<<<<

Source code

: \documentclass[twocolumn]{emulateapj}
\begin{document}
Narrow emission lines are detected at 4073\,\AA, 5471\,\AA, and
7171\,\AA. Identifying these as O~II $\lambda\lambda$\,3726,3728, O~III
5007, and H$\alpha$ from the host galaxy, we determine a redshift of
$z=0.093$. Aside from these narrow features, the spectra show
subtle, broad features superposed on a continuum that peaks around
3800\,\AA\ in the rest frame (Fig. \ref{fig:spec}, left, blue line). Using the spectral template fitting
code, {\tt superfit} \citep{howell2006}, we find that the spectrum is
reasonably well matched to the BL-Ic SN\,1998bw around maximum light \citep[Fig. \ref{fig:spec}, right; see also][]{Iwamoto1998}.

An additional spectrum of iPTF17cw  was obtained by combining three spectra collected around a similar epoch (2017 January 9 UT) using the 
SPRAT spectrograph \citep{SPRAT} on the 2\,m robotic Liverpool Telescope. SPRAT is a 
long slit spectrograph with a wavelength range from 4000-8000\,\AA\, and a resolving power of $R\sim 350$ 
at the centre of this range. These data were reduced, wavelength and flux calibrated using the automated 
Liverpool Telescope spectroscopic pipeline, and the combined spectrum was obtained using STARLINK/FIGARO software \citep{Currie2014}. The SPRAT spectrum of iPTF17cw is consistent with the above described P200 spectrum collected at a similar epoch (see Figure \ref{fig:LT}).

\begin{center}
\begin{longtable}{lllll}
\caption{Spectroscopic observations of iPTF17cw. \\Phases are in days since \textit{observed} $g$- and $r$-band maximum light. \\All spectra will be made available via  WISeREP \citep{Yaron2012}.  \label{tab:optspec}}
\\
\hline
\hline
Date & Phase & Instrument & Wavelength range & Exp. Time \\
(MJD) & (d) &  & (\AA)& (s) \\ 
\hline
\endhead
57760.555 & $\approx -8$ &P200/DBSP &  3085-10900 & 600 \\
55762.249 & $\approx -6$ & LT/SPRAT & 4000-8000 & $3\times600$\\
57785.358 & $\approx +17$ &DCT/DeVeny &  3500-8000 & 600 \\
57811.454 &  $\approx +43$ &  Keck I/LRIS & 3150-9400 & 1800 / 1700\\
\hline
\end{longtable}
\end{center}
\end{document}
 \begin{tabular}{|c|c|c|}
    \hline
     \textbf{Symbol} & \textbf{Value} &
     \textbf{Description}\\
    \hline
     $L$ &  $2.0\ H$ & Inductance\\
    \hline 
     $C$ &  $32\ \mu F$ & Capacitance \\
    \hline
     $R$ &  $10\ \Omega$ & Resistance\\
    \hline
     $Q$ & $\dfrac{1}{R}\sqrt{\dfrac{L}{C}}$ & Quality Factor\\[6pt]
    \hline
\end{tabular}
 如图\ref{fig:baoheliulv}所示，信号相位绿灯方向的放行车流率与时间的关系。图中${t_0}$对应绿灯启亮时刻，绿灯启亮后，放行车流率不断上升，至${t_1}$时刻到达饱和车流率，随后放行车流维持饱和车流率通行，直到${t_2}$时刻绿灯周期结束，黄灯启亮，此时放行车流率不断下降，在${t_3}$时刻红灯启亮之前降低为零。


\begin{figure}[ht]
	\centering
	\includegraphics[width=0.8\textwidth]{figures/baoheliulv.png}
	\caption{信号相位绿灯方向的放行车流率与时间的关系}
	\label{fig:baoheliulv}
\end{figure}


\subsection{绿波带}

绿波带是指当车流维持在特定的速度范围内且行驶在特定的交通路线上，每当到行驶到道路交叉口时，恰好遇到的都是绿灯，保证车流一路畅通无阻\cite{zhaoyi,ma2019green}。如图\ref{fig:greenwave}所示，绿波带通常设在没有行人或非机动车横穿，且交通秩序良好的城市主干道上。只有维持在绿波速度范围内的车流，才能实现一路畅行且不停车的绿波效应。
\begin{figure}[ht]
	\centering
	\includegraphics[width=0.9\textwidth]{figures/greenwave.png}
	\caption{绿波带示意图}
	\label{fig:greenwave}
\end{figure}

>>>>

▶ Your assignment: Check every line of the listing for the string "with" and report how many lines have it, as a number alone.

▶ Reply: 2